*THE TASK:* Please copy each line below that contains the string "cohesion".

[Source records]

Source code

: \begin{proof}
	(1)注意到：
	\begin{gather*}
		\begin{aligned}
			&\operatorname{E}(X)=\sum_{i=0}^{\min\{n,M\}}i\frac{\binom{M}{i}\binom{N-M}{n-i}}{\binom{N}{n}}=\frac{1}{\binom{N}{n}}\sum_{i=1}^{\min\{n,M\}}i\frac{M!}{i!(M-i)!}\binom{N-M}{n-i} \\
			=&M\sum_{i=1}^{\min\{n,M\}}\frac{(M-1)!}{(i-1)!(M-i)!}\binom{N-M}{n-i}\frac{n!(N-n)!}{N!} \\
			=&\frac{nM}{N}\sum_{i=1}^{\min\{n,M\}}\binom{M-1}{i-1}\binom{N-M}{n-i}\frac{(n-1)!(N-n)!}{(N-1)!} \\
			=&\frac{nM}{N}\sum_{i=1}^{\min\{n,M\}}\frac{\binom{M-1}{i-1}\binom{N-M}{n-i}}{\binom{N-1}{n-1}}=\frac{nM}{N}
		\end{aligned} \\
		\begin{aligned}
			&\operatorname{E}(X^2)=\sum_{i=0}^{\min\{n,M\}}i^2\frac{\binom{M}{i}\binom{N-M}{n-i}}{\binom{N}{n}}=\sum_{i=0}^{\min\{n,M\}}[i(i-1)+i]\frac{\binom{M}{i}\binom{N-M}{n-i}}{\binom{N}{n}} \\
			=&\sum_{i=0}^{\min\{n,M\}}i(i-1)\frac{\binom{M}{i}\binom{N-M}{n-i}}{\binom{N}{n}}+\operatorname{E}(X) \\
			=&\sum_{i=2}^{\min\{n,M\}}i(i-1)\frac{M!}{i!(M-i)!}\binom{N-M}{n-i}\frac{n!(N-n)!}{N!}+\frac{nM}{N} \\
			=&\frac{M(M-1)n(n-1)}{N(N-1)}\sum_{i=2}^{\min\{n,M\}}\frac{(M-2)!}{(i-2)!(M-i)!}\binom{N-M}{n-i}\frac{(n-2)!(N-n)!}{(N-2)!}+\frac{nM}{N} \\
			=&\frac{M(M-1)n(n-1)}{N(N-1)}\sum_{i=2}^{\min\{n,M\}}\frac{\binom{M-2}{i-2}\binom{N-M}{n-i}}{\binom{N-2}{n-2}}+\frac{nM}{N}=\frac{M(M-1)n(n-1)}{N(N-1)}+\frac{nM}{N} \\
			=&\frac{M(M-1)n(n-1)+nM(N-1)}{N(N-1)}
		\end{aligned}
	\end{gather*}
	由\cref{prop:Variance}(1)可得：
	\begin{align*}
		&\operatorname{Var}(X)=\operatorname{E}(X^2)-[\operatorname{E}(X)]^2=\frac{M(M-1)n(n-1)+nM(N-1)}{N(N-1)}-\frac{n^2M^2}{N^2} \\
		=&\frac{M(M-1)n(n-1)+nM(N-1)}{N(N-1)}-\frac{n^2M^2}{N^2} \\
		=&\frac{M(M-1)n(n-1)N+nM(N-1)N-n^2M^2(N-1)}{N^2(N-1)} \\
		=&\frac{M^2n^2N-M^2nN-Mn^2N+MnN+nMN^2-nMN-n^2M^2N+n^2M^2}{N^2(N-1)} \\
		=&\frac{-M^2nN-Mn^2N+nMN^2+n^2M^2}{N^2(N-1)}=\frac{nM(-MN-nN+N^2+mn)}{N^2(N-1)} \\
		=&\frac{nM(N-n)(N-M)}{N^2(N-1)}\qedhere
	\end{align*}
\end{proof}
---
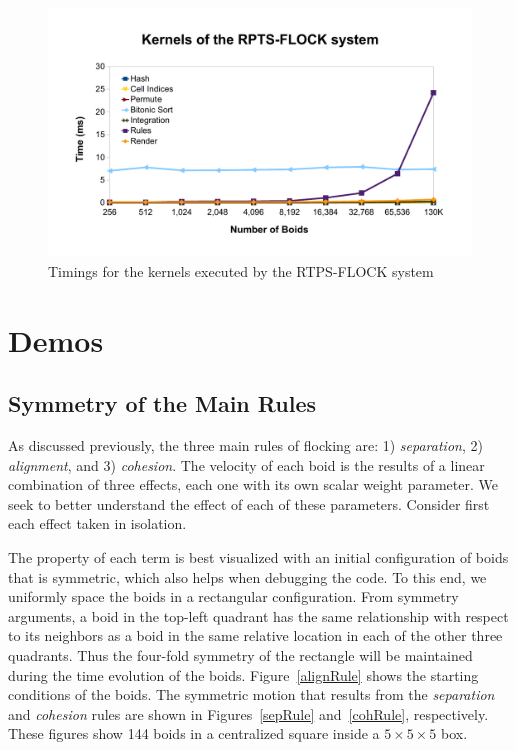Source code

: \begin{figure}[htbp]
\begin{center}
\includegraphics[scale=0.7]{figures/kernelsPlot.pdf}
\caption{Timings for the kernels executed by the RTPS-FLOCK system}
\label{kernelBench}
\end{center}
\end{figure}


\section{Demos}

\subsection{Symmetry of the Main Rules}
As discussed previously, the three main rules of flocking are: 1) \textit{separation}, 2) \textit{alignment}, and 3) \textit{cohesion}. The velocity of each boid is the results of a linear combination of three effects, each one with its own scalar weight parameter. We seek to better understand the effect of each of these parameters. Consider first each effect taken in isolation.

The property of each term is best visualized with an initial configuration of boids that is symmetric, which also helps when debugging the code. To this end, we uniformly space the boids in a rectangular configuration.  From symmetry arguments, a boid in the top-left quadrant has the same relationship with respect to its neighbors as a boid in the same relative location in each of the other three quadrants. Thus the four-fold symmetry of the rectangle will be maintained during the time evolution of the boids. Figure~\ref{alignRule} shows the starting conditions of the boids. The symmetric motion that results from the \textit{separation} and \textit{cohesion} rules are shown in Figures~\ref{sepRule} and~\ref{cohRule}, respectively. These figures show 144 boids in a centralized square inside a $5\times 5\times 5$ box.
==
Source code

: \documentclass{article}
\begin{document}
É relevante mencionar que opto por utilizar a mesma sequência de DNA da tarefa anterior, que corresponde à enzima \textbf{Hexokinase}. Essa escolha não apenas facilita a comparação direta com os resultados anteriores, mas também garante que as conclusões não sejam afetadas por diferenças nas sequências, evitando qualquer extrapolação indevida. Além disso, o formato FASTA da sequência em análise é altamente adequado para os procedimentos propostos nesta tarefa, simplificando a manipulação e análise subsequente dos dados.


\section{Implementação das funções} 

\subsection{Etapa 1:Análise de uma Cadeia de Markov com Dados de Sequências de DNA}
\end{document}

*ANSWER FOR THIS EXERCISE:*
As discussed previously, the three main rules of flocking are: 1) \textit{separation}, 2) \textit{alignment}, and 3) \textit{cohesion}. The velocity of each boid is the results of a linear combination of three effects, each one with its own scalar weight parameter. We seek to better understand the effect of each of these parameters. Consider first each effect taken in isolation.
The property of each term is best visualized with an initial configuration of boids that is symmetric, which also helps when debugging the code. To this end, we uniformly space the boids in a rectangular configuration.  From symmetry arguments, a boid in the top-left quadrant has the same relationship with respect to its neighbors as a boid in the same relative location in each of the other three quadrants. Thus the four-fold symmetry of the rectangle will be maintained during the time evolution of the boids. Figure~\ref{alignRule} shows the starting conditions of the boids. The symmetric motion that results from the \textit{separation} and \textit{cohesion} rules are shown in Figures~\ref{sepRule} and~\ref{cohRule}, respectively. These figures show 144 boids in a centralized square inside a $5\times 5\times 5$ box.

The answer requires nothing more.